All lines holding the word "такие" should be located in the records and copied.

— Source material —
☆ ☆ ☆ ☆ ☆

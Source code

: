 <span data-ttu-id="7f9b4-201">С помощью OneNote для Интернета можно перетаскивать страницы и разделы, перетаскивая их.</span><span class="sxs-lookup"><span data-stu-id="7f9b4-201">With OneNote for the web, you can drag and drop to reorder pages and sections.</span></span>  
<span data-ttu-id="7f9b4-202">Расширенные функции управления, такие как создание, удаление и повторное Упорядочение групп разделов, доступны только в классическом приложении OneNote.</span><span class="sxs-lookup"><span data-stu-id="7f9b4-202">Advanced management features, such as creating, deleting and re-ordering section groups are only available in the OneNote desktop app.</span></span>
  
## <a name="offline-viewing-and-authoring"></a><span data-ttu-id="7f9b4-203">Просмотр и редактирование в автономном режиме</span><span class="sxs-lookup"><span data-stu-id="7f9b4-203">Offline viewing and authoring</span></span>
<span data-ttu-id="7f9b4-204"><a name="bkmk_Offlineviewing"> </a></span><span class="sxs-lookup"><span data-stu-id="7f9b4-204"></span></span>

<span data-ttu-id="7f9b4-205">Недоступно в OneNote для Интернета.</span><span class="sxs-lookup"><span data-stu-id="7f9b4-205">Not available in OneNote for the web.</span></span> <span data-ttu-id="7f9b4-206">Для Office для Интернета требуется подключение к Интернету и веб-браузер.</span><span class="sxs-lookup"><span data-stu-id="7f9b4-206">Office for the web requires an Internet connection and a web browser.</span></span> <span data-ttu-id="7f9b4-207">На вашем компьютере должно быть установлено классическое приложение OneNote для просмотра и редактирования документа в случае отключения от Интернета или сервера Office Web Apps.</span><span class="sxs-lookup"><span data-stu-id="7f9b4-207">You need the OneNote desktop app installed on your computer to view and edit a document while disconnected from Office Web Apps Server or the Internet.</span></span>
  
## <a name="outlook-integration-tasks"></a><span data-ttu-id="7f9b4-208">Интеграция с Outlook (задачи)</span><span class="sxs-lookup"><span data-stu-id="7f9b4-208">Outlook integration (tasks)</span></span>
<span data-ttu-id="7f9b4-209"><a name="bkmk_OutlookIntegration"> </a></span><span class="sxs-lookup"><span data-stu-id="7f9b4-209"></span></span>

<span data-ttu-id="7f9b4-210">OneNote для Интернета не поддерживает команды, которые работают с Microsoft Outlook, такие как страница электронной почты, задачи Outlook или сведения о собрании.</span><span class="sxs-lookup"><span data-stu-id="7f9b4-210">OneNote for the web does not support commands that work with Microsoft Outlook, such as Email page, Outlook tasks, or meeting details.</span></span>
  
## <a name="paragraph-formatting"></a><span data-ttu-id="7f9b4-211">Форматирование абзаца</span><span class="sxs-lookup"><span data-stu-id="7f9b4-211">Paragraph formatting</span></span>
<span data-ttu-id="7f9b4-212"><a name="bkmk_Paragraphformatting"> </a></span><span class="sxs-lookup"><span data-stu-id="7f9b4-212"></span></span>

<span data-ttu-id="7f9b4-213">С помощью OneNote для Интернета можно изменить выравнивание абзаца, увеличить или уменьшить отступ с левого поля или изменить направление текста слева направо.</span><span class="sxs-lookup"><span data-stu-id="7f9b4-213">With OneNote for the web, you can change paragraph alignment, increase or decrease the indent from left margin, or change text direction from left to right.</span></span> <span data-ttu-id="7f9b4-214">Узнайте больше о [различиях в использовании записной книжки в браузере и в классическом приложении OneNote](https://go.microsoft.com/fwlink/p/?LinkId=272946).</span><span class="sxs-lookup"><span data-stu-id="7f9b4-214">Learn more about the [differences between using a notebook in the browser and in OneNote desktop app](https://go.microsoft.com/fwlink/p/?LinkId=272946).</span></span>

☆ ☆ ☆ ☆ ☆

— Solution for this exercise —
<span data-ttu-id="7f9b4-202">Расширенные функции управления, такие как создание, удаление и повторное Упорядочение групп разделов, доступны только в классическом приложении OneNote.</span><span class="sxs-lookup"><span data-stu-id="7f9b4-202">Advanced management features, such as creating, deleting and re-ordering section groups are only available in the OneNote desktop app.</span></span>
<span data-ttu-id="7f9b4-210">OneNote для Интернета не поддерживает команды, которые работают с Microsoft Outlook, такие как страница электронной почты, задачи Outlook или сведения о собрании.</span><span class="sxs-lookup"><span data-stu-id="7f9b4-210">OneNote for the web does not support commands that work with Microsoft Outlook, such as Email page, Outlook tasks, or meeting details.</span></span>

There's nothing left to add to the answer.